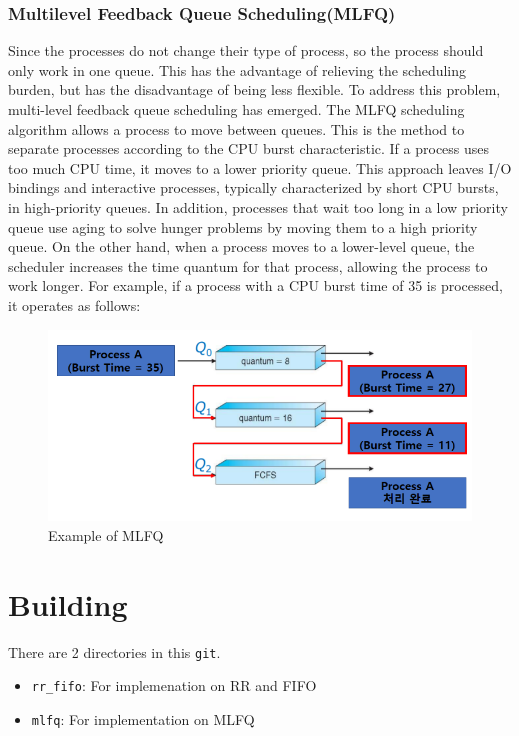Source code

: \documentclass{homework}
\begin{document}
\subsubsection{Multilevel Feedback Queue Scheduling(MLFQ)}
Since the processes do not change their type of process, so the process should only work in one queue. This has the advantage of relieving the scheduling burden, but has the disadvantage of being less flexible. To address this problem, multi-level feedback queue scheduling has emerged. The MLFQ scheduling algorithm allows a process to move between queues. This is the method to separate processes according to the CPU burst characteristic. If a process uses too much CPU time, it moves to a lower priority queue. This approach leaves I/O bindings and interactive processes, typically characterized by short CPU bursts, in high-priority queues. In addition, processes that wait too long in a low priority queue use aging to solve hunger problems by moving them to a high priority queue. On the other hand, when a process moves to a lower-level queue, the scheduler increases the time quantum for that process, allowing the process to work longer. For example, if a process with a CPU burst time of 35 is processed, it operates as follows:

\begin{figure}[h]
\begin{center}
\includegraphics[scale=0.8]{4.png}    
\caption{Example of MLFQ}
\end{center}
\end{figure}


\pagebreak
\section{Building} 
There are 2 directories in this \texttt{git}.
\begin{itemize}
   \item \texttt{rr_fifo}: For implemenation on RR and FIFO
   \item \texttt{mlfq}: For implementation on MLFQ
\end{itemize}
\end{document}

• • •

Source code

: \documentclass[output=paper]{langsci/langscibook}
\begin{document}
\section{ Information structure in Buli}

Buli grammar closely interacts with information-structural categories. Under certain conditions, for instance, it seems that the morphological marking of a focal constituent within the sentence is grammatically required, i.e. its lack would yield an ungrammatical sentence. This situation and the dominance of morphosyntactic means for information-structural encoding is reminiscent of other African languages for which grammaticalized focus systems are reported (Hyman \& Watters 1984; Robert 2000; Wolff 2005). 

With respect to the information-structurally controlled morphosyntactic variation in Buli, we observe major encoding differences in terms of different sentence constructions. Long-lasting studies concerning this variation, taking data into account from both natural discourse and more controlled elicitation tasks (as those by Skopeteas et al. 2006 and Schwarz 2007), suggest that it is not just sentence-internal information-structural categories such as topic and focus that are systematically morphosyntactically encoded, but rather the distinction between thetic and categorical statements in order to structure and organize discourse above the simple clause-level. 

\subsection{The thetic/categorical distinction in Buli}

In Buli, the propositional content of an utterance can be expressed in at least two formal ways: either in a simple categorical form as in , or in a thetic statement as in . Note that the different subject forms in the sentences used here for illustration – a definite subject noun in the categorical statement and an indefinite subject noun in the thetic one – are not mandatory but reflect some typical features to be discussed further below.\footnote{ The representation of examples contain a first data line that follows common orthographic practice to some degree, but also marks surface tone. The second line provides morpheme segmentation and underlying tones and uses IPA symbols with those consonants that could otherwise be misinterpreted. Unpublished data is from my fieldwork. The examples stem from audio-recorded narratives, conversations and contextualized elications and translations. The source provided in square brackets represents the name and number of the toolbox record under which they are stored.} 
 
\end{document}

• • •

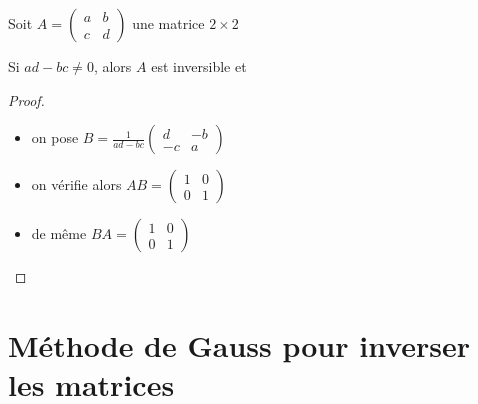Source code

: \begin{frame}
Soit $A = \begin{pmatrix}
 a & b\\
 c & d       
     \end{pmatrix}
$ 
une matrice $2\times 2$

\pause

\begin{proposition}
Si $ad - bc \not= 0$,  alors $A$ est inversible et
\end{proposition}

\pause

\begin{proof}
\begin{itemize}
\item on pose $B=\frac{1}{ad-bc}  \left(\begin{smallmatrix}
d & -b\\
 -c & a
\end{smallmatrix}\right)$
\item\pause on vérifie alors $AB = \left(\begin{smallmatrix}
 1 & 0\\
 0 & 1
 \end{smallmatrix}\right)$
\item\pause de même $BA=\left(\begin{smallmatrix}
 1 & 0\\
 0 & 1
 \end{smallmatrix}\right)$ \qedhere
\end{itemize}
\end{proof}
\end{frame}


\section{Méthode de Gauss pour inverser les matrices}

• • •

--- PROBLEM TO WORK ON ---
For the string "pause", work out how many lines of the entries contain it and reply with that number alone.

--- WRITTEN RESPONSE ---
4